» **WORK TO COMPLETE**:
The answer must consist of each line below that contains the string "versions".

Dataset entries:

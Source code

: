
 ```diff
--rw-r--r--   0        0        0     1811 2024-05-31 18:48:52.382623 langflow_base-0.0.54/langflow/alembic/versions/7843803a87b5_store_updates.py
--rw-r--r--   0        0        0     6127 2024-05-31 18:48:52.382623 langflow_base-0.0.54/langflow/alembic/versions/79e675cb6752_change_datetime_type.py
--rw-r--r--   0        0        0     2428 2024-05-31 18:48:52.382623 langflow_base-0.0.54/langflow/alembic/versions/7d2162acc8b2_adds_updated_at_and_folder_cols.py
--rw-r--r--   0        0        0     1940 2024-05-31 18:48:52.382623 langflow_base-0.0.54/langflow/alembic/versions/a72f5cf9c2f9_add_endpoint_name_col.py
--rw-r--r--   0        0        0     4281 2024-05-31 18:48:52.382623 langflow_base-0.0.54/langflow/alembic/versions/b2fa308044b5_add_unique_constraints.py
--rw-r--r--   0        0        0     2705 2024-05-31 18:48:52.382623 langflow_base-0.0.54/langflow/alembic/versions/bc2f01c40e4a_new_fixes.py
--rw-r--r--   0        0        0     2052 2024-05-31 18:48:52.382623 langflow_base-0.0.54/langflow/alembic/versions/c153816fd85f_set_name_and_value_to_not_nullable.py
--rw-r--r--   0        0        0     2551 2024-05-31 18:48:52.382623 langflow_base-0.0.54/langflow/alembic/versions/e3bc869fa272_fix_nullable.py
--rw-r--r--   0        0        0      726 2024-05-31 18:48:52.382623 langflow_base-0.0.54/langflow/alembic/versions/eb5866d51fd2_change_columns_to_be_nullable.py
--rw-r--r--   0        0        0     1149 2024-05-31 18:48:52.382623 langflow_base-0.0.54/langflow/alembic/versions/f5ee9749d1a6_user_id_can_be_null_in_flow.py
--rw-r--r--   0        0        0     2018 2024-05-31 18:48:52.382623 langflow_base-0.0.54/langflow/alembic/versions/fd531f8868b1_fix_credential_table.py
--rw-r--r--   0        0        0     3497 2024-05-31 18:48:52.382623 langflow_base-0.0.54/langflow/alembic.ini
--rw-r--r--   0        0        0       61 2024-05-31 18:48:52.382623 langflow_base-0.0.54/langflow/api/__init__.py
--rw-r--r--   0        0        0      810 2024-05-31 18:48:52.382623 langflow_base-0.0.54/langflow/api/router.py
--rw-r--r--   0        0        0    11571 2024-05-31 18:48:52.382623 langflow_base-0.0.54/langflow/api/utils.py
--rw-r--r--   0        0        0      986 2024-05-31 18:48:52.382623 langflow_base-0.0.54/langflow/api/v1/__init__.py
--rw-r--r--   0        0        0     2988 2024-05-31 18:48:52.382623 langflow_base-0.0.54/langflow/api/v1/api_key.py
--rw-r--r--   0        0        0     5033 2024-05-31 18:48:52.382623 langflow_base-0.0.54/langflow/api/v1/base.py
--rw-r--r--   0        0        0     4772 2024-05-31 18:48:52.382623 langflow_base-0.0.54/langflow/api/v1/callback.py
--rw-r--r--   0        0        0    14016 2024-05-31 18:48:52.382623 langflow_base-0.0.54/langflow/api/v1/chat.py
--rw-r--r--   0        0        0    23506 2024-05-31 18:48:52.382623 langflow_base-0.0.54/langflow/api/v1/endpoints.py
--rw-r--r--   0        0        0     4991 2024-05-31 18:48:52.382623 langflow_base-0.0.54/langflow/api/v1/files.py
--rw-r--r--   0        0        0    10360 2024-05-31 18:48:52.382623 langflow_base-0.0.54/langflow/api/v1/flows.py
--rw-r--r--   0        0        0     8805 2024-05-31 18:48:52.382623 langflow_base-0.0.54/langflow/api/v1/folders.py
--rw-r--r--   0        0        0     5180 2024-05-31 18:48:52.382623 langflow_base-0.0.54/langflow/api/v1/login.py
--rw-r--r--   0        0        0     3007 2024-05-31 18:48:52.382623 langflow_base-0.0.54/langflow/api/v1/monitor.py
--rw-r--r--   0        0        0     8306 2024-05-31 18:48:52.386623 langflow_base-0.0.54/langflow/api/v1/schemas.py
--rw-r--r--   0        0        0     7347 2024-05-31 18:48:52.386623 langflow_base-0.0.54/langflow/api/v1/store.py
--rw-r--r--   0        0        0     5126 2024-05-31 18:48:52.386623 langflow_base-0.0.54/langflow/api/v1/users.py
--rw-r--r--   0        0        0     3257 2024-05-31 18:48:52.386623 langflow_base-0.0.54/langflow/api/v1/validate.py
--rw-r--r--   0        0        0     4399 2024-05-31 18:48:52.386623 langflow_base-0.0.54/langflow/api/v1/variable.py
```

» **COMPLETED TASK**:
--rw-r--r--   0        0        0     1811 2024-05-31 18:48:52.382623 langflow_base-0.0.54/langflow/alembic/versions/7843803a87b5_store_updates.py
--rw-r--r--   0        0        0     6127 2024-05-31 18:48:52.382623 langflow_base-0.0.54/langflow/alembic/versions/79e675cb6752_change_datetime_type.py
--rw-r--r--   0        0        0     2428 2024-05-31 18:48:52.382623 langflow_base-0.0.54/langflow/alembic/versions/7d2162acc8b2_adds_updated_at_and_folder_cols.py
--rw-r--r--   0        0        0     1940 2024-05-31 18:48:52.382623 langflow_base-0.0.54/langflow/alembic/versions/a72f5cf9c2f9_add_endpoint_name_col.py
--rw-r--r--   0        0        0     4281 2024-05-31 18:48:52.382623 langflow_base-0.0.54/langflow/alembic/versions/b2fa308044b5_add_unique_constraints.py
--rw-r--r--   0        0        0     2705 2024-05-31 18:48:52.382623 langflow_base-0.0.54/langflow/alembic/versions/bc2f01c40e4a_new_fixes.py
--rw-r--r--   0        0        0     2052 2024-05-31 18:48:52.382623 langflow_base-0.0.54/langflow/alembic/versions/c153816fd85f_set_name_and_value_to_not_nullable.py
--rw-r--r--   0        0        0     2551 2024-05-31 18:48:52.382623 langflow_base-0.0.54/langflow/alembic/versions/e3bc869fa272_fix_nullable.py
--rw-r--r--   0        0        0      726 2024-05-31 18:48:52.382623 langflow_base-0.0.54/langflow/alembic/versions/eb5866d51fd2_change_columns_to_be_nullable.py
--rw-r--r--   0        0        0     1149 2024-05-31 18:48:52.382623 langflow_base-0.0.54/langflow/alembic/versions/f5ee9749d1a6_user_id_can_be_null_in_flow.py
--rw-r--r--   0        0        0     2018 2024-05-31 18:48:52.382623 langflow_base-0.0.54/langflow/alembic/versions/fd531f8868b1_fix_credential_table.py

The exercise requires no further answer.